How sweetly they're singing now:

"Nelson Mandela was one of the most prominent role models of our time. He was the father of his nation, a man of vision, a fighter for freedom who denounced violence. He gave a personal example to his people during the long years he was imprisoned." Benjamin Netanyahu, israelhayom.com, 6/12/13

But back in the 70s and 8os they were singing a very different tune:

"The Israeli-South African relationship was not only about profit and battlefield bravado... After Menachem Begin's Likud Party came to power in 1977, these economic interests converged with ideological affinities to make the alliance even stronger. Many members of the Likud Party shared with South Africa's leaders an ideology of minority survivalism that presented the two countries as threatened outposts of European civilization defending their existence against barbarians at the gates.

"Indeed, much of Israel's top brass and Likud Party leadership felt am affinity with South Africa's white government, and unlike Peres and Rabin they did not feel a need to publicly denounce apartheid while secretly supporting Pretoria. Powerful military figures, such as Ariel Sharon and Rafael (Raful) Eitan, drew inspiration from the political tradition of Revisionist Zionism - a school of thought that favoured the use of military force to defend Jewish sovereignty and encouraged settlement of the biblical lands of Greater Israel, including the West Bank and the Gaza Strip. Sharon, Eitan, and many of their contemporaries were convinced that both nations faced a fundamentally similar predicament as embattled minorities under siege, fighting for their survival against what they saw as a common terrorist enemy epitomized by Nelson Mandela's African National Congress (ANC) and Yasser Arafat's Palestine Liberation Organization (PLO)." (The Unspoken Alliance: Israel's Secret Relationship with Apartheid South Africa, Sasha Polakow-Suransky, 2010, p 8)

***

"The end of the Cold War dramatically altered the political and strategic landscape of Southern Africa. Cuban troops were already withdrawing from Angola when F.W. de Klerk replaced P.W. Botha as president in August 1989. The Berlin Wall fell 3 months later and de Klerk soon embarked on a radically different course that led to the release of Nelson Mandela in early 1990. With the Soviet and Cuban threat gone, South Africa could no longer appeal for Western support by invoking anticommunist arguments, nor could it rationalize repression of the democratic opposition by cloaking apartheid in Cold War rhetoric.
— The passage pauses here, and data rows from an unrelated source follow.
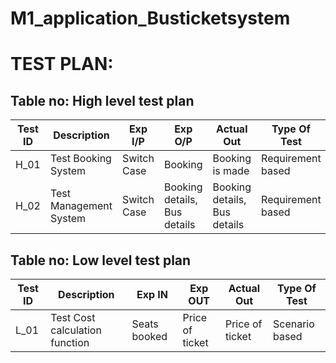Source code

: # M1_application_Busticketsystem

# TEST PLAN:

## Table no: High level test plan

| **Test ID** | **Description**                                              | **Exp I/P** | **Exp O/P** | **Actual Out** |**Type Of Test**  |    
|-------------|--------------------------------------------------------------|------------|-------------|----------------|------------------|
|  H_01       |                   Test Booking System                        |Switch Case|Booking      |Booking is made |Requirement based |
|  H_02       |                   Test Management System                     |Switch Case |Booking details, Bus details|Booking details, Bus details|Requirement based|

## Table no: Low level test plan

| **Test ID** | **Description**                                              | **Exp IN** | **Exp OUT** | **Actual Out** |**Type Of Test**  |    
|-------------|--------------------------------------------------------------|------------|-------------|----------------|------------------|
|  L_01       |              Test Cost calculation function                  |Seats booked|Price of ticket|Price of ticket| Scenario based   |

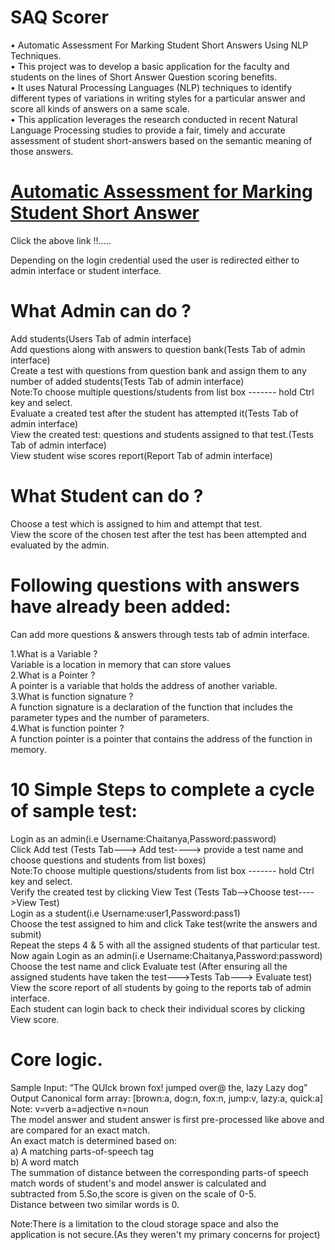# SAQ Scorer
•	Automatic Assessment For Marking Student Short Answers Using NLP Techniques.<br/>
•	This project was to develop a basic application for the faculty and students on the lines of Short Answer Question scoring benefits.<br/>
•	It uses Natural Processing Languages (NLP) techniques to identify different types of variations in writing styles for a particular answer and score all kinds of answers on a same scale.<br/> 
•	This application leverages the research conducted in recent Natural Language Processing studies to provide a fair, timely and accurate assessment of student short-answers based on the semantic meaning of those answers.<br/>



# <a href = "">Automatic Assessment for Marking Student Short Answer</a><br/>
Click the above link !!.....<br/>
 
Depending on the login credential used the user is redirected either to admin interface or student interface.<br/>

# What Admin can do ?<br/>
Add students(Users Tab of admin interface)<br/>
Add questions along with answers to question bank(Tests Tab of admin interface)<br/>
Create a test with questions from question bank and assign them to any number of added students(Tests Tab of admin interface)<br/>
Note:To choose multiple questions/students from list box ------- hold Ctrl key and select.<br/>
Evaluate a created test after the student has attempted it(Tests Tab of admin interface)<br/>
View the created test: questions and students assigned to that test.(Tests Tab of admin interface)<br/>
View student wise scores report(Report Tab of admin interface)<br/>
# What Student can do ?<br/>
Choose a test which is assigned to him and attempt that test.<br/>
View the score of the chosen test after the test has been attempted and evaluated by the admin.<br/>

# Following questions with answers have already been added:<br/>
Can add more questions & answers through tests tab of admin interface. <br/>

1.What is a Variable ?<br/>
Variable is a location in memory that can store values<br/>
2.What is a Pointer ?<br/>
A pointer is a variable that holds the address of another variable.<br/>
3.What is function signature ?<br/>
A function signature is a declaration of the function that includes the parameter types and the number of parameters.<br/>
4.What is function pointer ?<br/>
A function pointer is a pointer that contains the address of the function in memory.<br/>


# 10 Simple Steps to complete a cycle of sample test:<br/>
Login as an admin(i.e Username:Chaitanya,Password:password)<br/>
Click Add test (Tests Tab---> Add test----> provide a test name and choose questions and students from list boxes)<br/>
Note:To choose multiple questions/students from list box ------- hold Ctrl key and select.<br/>
Verify the created test by clicking View Test (Tests Tab-->Choose test---->View Test)<br/>
Login as a student(i.e Username:user1,Password:pass1)<br/>
Choose the test assigned to him and click Take test(write the answers and submit)<br/>
Repeat the steps 4 & 5 with all the assigned students of that particular test.<br/>
Now again Login as an admin(i.e Username:Chaitanya,Password:password)<br/>
Choose the test name and click Evaluate test (After ensuring all the assigned students have taken the test--->Tests Tab---> Evaluate test)<br/>
View the score report of all students by going to the reports tab of admin interface.<br/>
Each student can login back to check their individual scores by clicking View score.<br/>

# Core logic.<br/>
Sample Input: “The QUIck brown fox! jumped over@ the, lazy Lazy dog”<br/>
Output Canonical form array: [brown:a, dog:n, fox:n, jump:v, lazy:a, quick:a]<br/>
Note: v=verb a=adjective n=noun<br/>
The model answer and student answer is first pre-processed like above and are compared for an exact match.<br/>
An exact match is determined based on:<br/>
a) A matching parts-of-speech tag<br/>
b) A word match<br/>
The summation of distance between the corresponding parts-of speech match words of student's and model answer is calculated and<br/> subtracted from 5.So,the score is given on the scale of 0-5.<br/>
Distance between two similar words is 0.<br/>


Note:There is a limitation to the cloud storage space and also the application is not secure.(As they weren't my primary concerns for project)<br/>
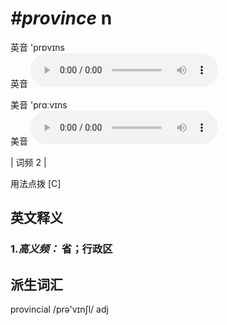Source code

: # ***\#province*** n
英音 'prɒvɪns  
英音
<audio src="./media/province-B.aac" controls="controls"></audio>

美音 'prɑːvɪns  
美音
<audio src="./media/province.aac" controls="controls"></audio>



| 词频 2 |  

用法点拨  [C]

英文释义
---
### 1.*高义频：* **省；行政区**  


派生词汇
---
provincial /prə'vɪnʃl/ adj   

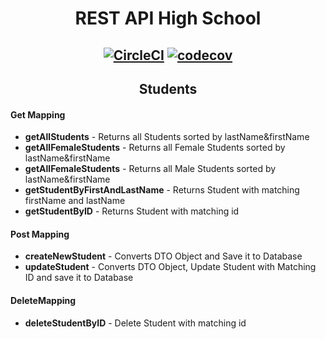 # <div align="center"> REST API High School </div>

## <div align="center"> [![CircleCI](https://circleci.com/gh/AdrianRomanski/rest-school.svg?style=svg)](https://circleci.com/gh/AdrianRomanski/rest-school) [![codecov](https://codecov.io/gh/AdrianRomanski/rest-school/branch/master/graph/badge.svg)](https://codecov.io/gh/AdrianRomanski/rest-school) </div>
 
## <div align="center"> Students </div> 
#### <div align="left"> Get Mapping </div>
* __getAllStudents__ - Returns all Students sorted by lastName&firstName
* __getAllFemaleStudents__ - Returns all Female Students sorted by lastName&firstName
* __getAllFemaleStudents__ - Returns all Male Students sorted by lastName&firstName
* __getStudentByFirstAndLastName__ - Returns Student with matching firstName and lastName
* __getStudentByID__ - Returns Student with matching id
#### Post Mapping
* __createNewStudent__ - Converts DTO Object and Save it to Database 
* __updateStudent__ - Converts DTO Object, Update Student with Matching ID and save it to Database
#### DeleteMapping
* __deleteStudentByID__ - Delete Student with matching id

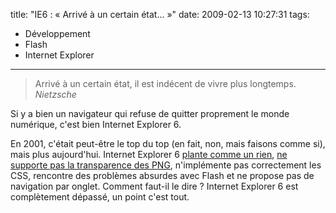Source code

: title: "IE6 : «&#160;Arrivé à un certain état&#8230;&#160;»"
date: 2009-02-13 10:27:31
tags:
  - Développement
  - Flash
  - Internet Explorer
---

> Arrivé à un certain état, il est indécent de vivre plus longtemps.
>   <cite>Nietzsche</cite>

Si y a bien un navigateur qui refuse de quitter proprement le monde numérique, c'est bien Internet Explorer 6.

En 2001, c'était peut-être le top du top (en fait, non, mais faisons comme si), mais plus aujourd'hui. Internet Explorer 6 [plante comme un rien](//secunia.com/advisories/product/12366/), [ne supporte pas la transparence des PNG](http://support.microsoft.com/kb/294714), n'implémente pas correctement les CSS, rencontre des problèmes absurdes avec Flash et ne propose pas de navigation par onglet. Comment faut-il le dire&nbsp;? Internet Explorer 6 est complètement dépassé, un point c'est tout.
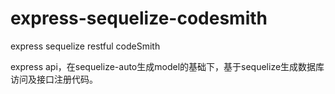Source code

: # express-sequelize-codesmith
express sequelize restful codeSmith


express api，在sequelize-auto生成model的基础下，基于sequelize生成数据库访问及接口注册代码。

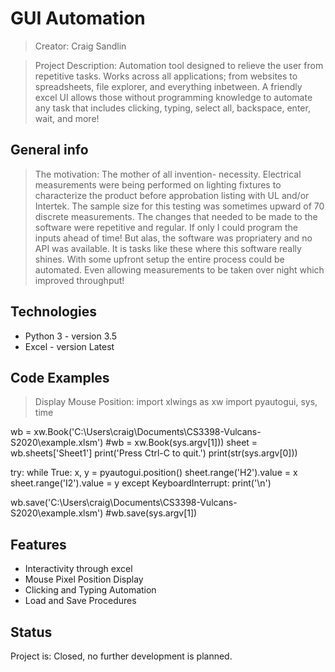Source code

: # GUI Automation
> Creator: Craig Sandlin

> Project Description: Automation tool designed to relieve the user from repetitive tasks. Works across all applications; from websites to spreadsheets, file explorer, and everything inbetween. A friendly excel UI allows those without programming knowledge to automate any task that includes clicking, typing, select all, backspace, enter, wait, and more! 

## General info
> The motivation: The mother of all invention- necessity. Electrical measurements were being performed on lighting fixtures to characterize the product before approbation listing with UL and/or Intertek. The sample size for this testing was sometimes upward of 70 discrete measurements. The changes that needed to be made to the software were repetitive and regular. If only I could program the inputs ahead of time! But alas, the software was propriatery and no API was available. It is tasks like these where this software really shines. With some upfront setup the entire process could be automated. Even allowing measurements to be taken over night which improved throughput!


## Technologies
* Python 3 - version 3.5
* Excel - version Latest


## Code Examples
>Display Mouse Position:
>import xlwings as xw
import pyautogui, sys, time


wb = xw.Book('C:\\Users\\craig\\Documents\\CS3398-Vulcans-S2020\\example.xlsm')
#wb = xw.Book(sys.argv[1]))
sheet = wb.sheets['Sheet1']
print('Press Ctrl-C to quit.')
print(str(sys.argv[0]))

try:
    while True:
        x, y = pyautogui.position()
        sheet.range('H2').value = x
        sheet.range('I2').value = y
except KeyboardInterrupt:
    print('\n')

wb.save('C:\\Users\\craig\\Documents\\CS3398-Vulcans-S2020\\example.xlsm')
#wb.save(sys.argv[1])

## Features
* Interactivity through excel
* Mouse Pixel Position Display
* Clicking and Typing Automation
* Load and Save Procedures



## Status
Project is: Closed, no further development is planned.


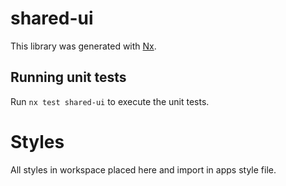 # shared-ui

This library was generated with [Nx](https://nx.dev).

## Running unit tests

Run `nx test shared-ui` to execute the unit tests.

# Styles
All styles in workspace placed here and import in apps style file.
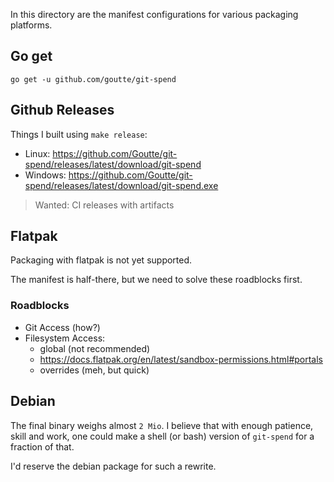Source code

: In this directory are the manifest configurations for various packaging platforms.


## Go get

    go get -u github.com/goutte/git-spend


## Github Releases

Things I built using `make release`:

- Linux: https://github.com/Goutte/git-spend/releases/latest/download/git-spend
- Windows: https://github.com/Goutte/git-spend/releases/latest/download/git-spend.exe

> Wanted: CI releases with artifacts


## Flatpak

Packaging with flatpak is not yet supported.

The manifest is half-there, but we need to solve these roadblocks first. 

### Roadblocks

- Git Access (how?)
- Filesystem Access:
    - global (not recommended)
    - https://docs.flatpak.org/en/latest/sandbox-permissions.html#portals
    - overrides (meh, but quick)


## Debian

The final binary weighs almost `2 Mio`.
I believe that with enough patience, skill and work, one could make
a shell (or bash) version of `git-spend` for a fraction of that.

I'd reserve the debian package for such a rewrite.


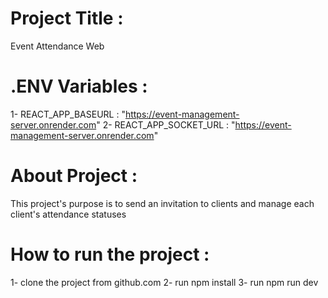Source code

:# Project Title :

Event Attendance Web

# .ENV Variables :

1- REACT_APP_BASEURL : "https://event-management-server.onrender.com"
2- REACT_APP_SOCKET_URL : "https://event-management-server.onrender.com"

# About Project : 

This project's purpose is to send an invitation to clients and manage each client's attendance statuses

# How to run the project :

1- clone the project from github.com
2- run npm install
3- run npm run dev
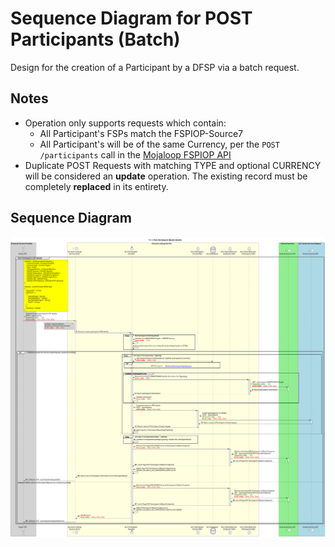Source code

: # Sequence Diagram for POST Participants (Batch)

Design for the creation of a Participant by a DFSP via a batch request.

## Notes
- Operation only supports requests which contain:
    - All Participant's FSPs match the FSPIOP-Source7
    - All Participant's will be of the same Currency, per the `POST /participants` call in the [Mojaloop FSPIOP API](/api/fspiop/v1.1/api-definition.html#post-participants)  
- Duplicate POST Requests with matching TYPE and optional CURRENCY will be considered an __update__ operation. The existing record must be completely **replaced** in its entirety. 

## Sequence Diagram

![](./assets/diagrams/sequence/seq-acct-lookup-post-participants-batch-7.1.1.svg)

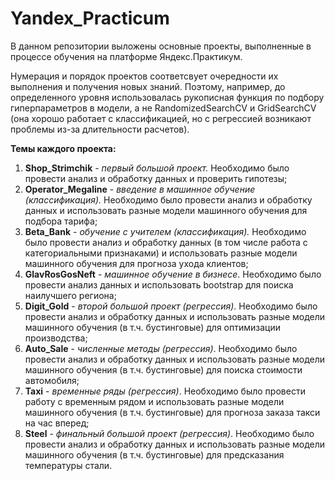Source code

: # Yandex_Practicum
В данном репозитории выложены основные проекты, выполненные в процессе обучения на платформе Яндекс.Практикум. 

Нумерация и порядок проектов соответсвует очередности их выполнения и получения новых знаний. Поэтому, например, до определенного уровня использовалась рукописная функция по подбору гиперпараметров в модели, а не RandomizedSearchCV и GridSearchCV (она хорошо работает с классификацией, но с регрессией возникают проблемы из-за длительности расчетов).

**Темы каждого проекта:**
1. **Shop_Strimchik** - *первый большой проект.* Необходимо было провести анализ и обработку данных и проверить гипотезы;
2. **Operator_Megaline** - *введение в машинное обучение (классификация).* Необходимо было провести анализ и обработку данных и использовать разные модели машинного обучения для подбора тарифа;
3. **Beta_Bank** - *обучение с учителем (классификация).* Необходимо было провести анализ и обработку данных (в том числе работа с категориальными признаками) и использовать разные модели машинного обучения для прогноза ухода клиентов;
4. **GlavRosGosNeft** - *машинное обучение в бизнесе*. Необходимо было провести анализ данных и использовать bootstrap для поиска наилучшего региона;
5. **Digit_Gold** - *второй большой проект (регрессия)*. Необходимо было провести анализ и обработку данных и использовать разные модели машинного обучения (в т.ч. бустинговые) для оптимизации производства;
6. **Auto_Sale** - *численные методы (регрессия)*. Необходимо было провести анализ и обработку данных и использовать разные модели машинного обучения (в т.ч. бустинговые) для поиска стоимости автомобиля;
7. **Taxi** - *временные ряды (регрессия)*. Необходимо было провести работу с временным рядом и использовать разные модели машинного обучения (в т.ч. бустинговые) для прогноза заказа такси на час вперед;
8. **Steel** - *финальный большой проект (регрессия)*. Необходимо было провести анализ и обработку данных и использовать разные модели машинного обучения (в т.ч. бустинговые) для предсказания температуры стали.
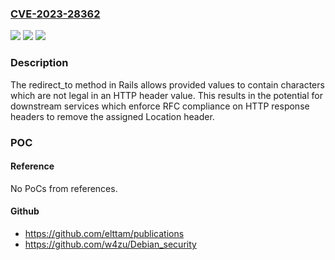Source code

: ### [CVE-2023-28362](https://cve.mitre.org/cgi-bin/cvename.cgi?name=CVE-2023-28362)
![](https://img.shields.io/static/v1?label=Product&message=Action%20Pack&color=blue)
![](https://img.shields.io/static/v1?label=Version&message=7.0.5.1%3C%207.0.5.1%20&color=brighgreen)
![](https://img.shields.io/static/v1?label=Vulnerability&message=n%2Fa&color=brighgreen)

### Description

The redirect_to method in Rails allows provided values to contain characters which are not legal in an HTTP header value. This results in the potential for downstream services which enforce RFC compliance on HTTP response headers to remove the assigned Location header.

### POC

#### Reference
No PoCs from references.

#### Github
- https://github.com/elttam/publications
- https://github.com/w4zu/Debian_security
"... In Pretoria, the Israeli government went to great lengths to improve its image after Mandela's release. Veteran left-wing critics of apartheid were appointed to key posts, including Alon Liel, who became ambassador in 1992 and worked hard to redefine Israeli-South African relations for the postapartheid era. Even so, the legacy of the 1970s and 1980s left Mandela with a sour taste.

"A year before South Africa's first democratic elections, Elazar Granot of Israel's far-left Mapam Party addressed the delegates of the Socialist International - a global gathering of Social Democratic leaders attended by many European heads of state. Granot lavished praise on Mandela, comparing him to Moses and arguing that South Africa's president-in-waiting was even greater than Moses for he had actually reached the Promised Land. But Mandela did not succumb to his flattery. As Granot recalls it, the first words from South Africa's icon of foregiveness and reconciliation were: 'The people of South Africa will never forget the support of the state of Israel to the apartheid regime'." (ibid, pp 218-219)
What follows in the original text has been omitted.